Pakistani Air Commodore (1914–1982)

Mohammad Khan Janjua (Note: Urdu: ) (19 May 1914 — 1 August 1982) was a one-star rank air officer of the Royal Pakistan Air Force and was its most senior officer. He was arrested for his alleged role in the 1951 Rawalpindi conspiracy coup that was allegedly orchestrated by Communists against Prime Minister Liaquat Ali Khan. The plot was exposed and Faiz Ahmad Faiz, one of those implicated, said that Janjua was not involved. According to Faiz, Janjua was neither a conspirator nor a Communist, but rather a victim of circumstances beyond his control.

==Early life==
Mohammad Khan Janjua was born on 19 May 1914 in Motal, a remote village in the Salt Range of Jhelum District into a Muslim Rajput family. He was the eldest child of nine children, four brothers and five sisters. The family claimed descent from the Janjua King, Raja Ajmal Dev Janjua, who later converted to Islam and changed his name to Raja Mal Khan.

Janjua joined the Indian Military Academy in February 1933. He was the second cadet to receive a scholarship from the Indian Military Academy Scholarship Fund which was Rs. 750 per annum.

==Personal life==
Janjua married twice and had eight children. One of his wives, Tahira, was the sister of his colleague Haider Raza. They met after the Partition of British India in 1947, when Tahira traveled to Pakistan to visit her brother and his wife during a holiday. They later had a daughter named Shahidah.

==Service years==
===British Indian Army (1934–1938)===
Janjua was commissioned into the British Indian Army as a Second Lieutenant on 15 July 1935. He was attached to the 2nd Battalion of the Highland Light Infantry on 10 August 1935 and transferred to the 7th Rajput Regiment on 2 December 1936.

===Royal Indian Air Force (1938–1947)===
On 20 September 1938, three lieutenants from the British Indian Army transferred to the Royal Indian Air Force. They were Janjua, Diwan Atma Ram Nanda, and Burhan-ud-Din.

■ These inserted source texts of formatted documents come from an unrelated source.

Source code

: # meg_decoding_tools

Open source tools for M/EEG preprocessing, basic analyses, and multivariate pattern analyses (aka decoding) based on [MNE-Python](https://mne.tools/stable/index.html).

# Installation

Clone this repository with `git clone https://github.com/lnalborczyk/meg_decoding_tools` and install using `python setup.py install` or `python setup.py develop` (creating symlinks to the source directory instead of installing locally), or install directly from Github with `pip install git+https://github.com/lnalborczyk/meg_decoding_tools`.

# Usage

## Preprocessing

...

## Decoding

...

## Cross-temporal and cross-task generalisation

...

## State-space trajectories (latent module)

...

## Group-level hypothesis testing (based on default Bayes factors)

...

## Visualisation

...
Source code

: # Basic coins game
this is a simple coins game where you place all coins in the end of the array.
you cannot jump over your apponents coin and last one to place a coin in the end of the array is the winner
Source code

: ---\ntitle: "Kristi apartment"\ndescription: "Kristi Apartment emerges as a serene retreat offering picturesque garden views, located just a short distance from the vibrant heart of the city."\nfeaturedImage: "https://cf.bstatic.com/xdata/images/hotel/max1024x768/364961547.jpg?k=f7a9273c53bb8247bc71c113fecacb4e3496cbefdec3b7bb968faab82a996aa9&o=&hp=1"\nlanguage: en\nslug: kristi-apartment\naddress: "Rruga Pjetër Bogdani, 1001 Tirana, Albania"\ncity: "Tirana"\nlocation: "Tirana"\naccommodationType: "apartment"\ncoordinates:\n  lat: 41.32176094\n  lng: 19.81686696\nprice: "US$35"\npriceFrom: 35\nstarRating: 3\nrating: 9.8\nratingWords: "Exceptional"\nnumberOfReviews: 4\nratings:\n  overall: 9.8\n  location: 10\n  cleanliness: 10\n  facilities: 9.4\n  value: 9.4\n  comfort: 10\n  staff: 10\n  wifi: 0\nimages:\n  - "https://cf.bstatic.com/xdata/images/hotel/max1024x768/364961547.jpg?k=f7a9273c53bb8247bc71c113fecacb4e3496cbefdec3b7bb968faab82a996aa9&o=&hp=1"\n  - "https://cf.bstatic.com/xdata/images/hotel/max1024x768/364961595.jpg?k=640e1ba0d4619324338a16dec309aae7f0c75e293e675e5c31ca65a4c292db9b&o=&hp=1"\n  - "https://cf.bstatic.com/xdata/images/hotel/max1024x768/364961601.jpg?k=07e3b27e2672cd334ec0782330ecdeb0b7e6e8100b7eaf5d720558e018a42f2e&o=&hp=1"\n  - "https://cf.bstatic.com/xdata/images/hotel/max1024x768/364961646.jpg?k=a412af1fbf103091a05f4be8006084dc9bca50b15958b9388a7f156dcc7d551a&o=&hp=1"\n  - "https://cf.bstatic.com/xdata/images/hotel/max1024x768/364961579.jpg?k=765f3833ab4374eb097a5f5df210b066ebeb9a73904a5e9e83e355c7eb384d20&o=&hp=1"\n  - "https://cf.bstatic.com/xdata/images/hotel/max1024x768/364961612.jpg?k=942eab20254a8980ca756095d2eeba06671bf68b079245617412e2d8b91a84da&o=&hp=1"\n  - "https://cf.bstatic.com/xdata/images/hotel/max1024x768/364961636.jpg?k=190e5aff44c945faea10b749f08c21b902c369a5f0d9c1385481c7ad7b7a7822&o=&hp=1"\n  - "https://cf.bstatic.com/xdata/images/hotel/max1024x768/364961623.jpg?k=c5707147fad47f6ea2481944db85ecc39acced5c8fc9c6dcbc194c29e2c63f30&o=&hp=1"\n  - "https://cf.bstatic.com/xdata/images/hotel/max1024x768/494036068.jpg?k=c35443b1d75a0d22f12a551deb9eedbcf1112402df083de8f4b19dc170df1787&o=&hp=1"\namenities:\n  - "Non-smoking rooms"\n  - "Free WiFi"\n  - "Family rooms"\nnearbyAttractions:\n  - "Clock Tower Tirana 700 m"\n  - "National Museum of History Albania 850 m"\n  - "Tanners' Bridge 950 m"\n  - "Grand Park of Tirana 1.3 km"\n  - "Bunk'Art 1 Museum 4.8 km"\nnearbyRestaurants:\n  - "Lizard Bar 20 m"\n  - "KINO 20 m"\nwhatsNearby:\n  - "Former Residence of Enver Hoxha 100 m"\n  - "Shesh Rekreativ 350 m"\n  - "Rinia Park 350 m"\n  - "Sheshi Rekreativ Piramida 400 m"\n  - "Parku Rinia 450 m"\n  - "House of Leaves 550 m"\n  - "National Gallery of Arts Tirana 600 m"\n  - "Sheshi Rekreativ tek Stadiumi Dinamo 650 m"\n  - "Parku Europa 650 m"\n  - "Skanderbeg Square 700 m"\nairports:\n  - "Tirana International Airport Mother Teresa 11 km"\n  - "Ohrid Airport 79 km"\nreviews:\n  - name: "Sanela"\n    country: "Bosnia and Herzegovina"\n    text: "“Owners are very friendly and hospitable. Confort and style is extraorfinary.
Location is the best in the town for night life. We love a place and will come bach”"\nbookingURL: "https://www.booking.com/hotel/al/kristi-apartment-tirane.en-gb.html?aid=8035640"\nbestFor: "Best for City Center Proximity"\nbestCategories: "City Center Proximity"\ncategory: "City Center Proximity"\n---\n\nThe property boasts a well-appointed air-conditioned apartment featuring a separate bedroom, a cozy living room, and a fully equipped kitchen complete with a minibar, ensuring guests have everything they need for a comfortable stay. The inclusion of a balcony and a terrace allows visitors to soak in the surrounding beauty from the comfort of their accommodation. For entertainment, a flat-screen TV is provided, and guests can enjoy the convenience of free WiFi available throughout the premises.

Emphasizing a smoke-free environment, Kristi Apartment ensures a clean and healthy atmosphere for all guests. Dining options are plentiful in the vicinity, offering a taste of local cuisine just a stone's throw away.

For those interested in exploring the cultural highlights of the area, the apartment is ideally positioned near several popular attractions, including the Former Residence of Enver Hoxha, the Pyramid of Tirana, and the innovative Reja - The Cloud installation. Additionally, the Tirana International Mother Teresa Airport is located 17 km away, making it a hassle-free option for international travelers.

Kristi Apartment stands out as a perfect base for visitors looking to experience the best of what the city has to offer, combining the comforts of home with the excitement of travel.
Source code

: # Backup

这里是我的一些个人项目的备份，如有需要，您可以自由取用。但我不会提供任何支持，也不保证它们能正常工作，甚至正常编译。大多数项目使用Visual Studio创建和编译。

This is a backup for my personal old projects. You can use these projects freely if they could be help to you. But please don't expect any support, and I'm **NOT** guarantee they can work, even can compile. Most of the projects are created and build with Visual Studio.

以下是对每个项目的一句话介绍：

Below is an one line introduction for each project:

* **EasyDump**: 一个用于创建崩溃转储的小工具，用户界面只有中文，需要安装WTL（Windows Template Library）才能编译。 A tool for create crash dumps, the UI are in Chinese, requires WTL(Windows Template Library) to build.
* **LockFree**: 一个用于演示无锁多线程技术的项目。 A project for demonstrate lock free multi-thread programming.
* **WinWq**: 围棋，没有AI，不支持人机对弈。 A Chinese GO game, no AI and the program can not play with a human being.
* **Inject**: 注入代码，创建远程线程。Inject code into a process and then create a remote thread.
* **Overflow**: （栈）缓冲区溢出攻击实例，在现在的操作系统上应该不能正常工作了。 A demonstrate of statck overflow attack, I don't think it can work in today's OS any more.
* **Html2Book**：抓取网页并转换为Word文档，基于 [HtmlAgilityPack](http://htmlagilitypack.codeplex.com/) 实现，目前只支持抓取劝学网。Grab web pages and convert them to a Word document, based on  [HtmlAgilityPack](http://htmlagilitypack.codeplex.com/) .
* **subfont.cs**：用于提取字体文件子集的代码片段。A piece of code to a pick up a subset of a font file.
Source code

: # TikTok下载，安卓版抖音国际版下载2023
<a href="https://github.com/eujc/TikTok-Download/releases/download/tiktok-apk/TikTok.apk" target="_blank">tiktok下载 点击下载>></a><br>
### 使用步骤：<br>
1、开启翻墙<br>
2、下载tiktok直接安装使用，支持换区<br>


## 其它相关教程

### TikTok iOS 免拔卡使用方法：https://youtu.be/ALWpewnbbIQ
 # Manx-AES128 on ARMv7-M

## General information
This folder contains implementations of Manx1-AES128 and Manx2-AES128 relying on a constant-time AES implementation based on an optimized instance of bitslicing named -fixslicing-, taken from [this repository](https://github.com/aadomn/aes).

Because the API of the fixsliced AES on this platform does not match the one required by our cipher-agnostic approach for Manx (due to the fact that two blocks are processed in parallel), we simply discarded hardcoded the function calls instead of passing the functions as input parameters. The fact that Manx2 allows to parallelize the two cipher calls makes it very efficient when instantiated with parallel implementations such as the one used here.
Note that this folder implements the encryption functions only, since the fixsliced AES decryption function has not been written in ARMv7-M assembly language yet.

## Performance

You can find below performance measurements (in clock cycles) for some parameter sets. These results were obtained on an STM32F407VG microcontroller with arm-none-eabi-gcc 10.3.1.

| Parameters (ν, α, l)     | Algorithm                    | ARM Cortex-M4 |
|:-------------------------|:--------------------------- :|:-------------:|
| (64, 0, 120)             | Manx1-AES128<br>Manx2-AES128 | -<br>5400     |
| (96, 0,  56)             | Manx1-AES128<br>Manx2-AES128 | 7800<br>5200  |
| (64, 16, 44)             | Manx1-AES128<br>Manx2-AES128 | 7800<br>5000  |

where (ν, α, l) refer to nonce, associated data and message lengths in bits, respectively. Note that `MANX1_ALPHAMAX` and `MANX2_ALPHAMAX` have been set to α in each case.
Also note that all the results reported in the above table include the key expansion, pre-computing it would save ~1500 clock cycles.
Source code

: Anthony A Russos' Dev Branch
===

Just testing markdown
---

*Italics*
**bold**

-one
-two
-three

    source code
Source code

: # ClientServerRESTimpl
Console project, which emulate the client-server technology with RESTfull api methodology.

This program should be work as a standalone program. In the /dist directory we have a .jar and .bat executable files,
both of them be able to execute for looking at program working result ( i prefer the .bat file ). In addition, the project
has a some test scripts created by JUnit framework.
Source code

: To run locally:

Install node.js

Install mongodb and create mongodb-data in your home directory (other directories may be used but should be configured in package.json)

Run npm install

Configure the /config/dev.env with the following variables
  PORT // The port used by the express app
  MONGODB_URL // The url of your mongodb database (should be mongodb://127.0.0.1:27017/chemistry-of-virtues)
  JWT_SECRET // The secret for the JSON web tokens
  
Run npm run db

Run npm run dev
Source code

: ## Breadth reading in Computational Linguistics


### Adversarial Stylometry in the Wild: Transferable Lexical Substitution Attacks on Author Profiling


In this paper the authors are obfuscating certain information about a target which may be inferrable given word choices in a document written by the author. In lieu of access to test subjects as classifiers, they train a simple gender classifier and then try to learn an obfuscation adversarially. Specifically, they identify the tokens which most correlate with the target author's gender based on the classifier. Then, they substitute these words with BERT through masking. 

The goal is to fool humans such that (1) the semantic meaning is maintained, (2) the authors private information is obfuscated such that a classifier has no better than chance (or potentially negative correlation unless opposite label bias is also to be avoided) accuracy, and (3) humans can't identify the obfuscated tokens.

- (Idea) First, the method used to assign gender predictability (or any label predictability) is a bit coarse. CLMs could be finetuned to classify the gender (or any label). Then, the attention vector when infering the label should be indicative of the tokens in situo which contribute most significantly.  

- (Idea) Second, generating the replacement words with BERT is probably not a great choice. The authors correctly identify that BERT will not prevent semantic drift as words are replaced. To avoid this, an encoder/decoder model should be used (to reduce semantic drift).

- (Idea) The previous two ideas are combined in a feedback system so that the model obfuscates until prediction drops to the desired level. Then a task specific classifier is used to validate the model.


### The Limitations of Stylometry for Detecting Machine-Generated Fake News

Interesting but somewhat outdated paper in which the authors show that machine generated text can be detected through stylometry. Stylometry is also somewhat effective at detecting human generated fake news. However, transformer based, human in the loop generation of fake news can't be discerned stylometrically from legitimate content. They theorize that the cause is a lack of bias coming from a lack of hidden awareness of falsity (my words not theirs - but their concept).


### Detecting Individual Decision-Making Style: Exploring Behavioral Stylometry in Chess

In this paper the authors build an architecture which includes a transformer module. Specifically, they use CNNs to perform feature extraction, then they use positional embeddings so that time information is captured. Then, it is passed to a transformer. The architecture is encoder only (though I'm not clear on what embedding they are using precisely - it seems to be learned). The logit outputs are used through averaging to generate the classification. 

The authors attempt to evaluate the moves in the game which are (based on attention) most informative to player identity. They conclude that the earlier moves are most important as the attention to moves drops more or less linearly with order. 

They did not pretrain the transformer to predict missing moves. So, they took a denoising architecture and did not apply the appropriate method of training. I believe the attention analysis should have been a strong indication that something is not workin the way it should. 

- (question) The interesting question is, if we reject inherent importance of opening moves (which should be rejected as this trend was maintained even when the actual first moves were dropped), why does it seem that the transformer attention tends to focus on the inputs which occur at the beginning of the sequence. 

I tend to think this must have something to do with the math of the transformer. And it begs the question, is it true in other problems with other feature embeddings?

In December 1942, acting Flight Lieutenant Janjua was mentioned in despatches for distinguished service in Waziristan.

Wing Commander Janjua was a member of the Air Force Sub-Committee set up to divide the assets of the Royal Indian Air Force.

===Royal Pakistan Air Force (1947–1951)===
After the Partition of British India in August 1947, Janjua transferred his service to the Royal Pakistan Air Force (RPAF), was promoted to Group Captain, and appointed Air Officer-in-Charge of Administration. He was promoted to the rank of Air Commodore in January 1948. Janjua was appointed Director of Training & Reserve in July 1949.

Air Commodore Janjua played a key role in the RPAF's selection of the Hawker Tempest over the Supermarine Spitfire during the post-partition division of military assets. Although many within the Air Force favoured the Spitfire, Janjua singlehandedly changed the decision in favour of the Tempest. In the September 2023 edition of the PAF's Second to None magazine, Polish researcher Franciszek Grabowski wrote: "Although controversial, it seems it was a wise decision".

In 1948, Janjua was among three officers invited to act as Judges in selecting the best entry in the 1946–1947 Gold Medal Essay Competition by the United Service Institution of India and Pakistan.

On 13 April 1948, during his first visit to a unit of the RPAF, Governor-General Muhammad Ali Jinnah visited the Flying School at Risalpur—despite his deteriorating health. Accompanied by his sister, Fatima Jinnah, he was welcomed by Squadron Leader Asghar Khan and reviewed a ceremonial parade composed of Flight Cadets from the 2nd, 3rd, 4th, and 5th GD(P) courses. Jinnah also renamed the school as the Royal Pakistan Air Force College. Air Commodore Janjua and Asghar Khan designed the RPAF flag which Jinnah then presented to the Air Force.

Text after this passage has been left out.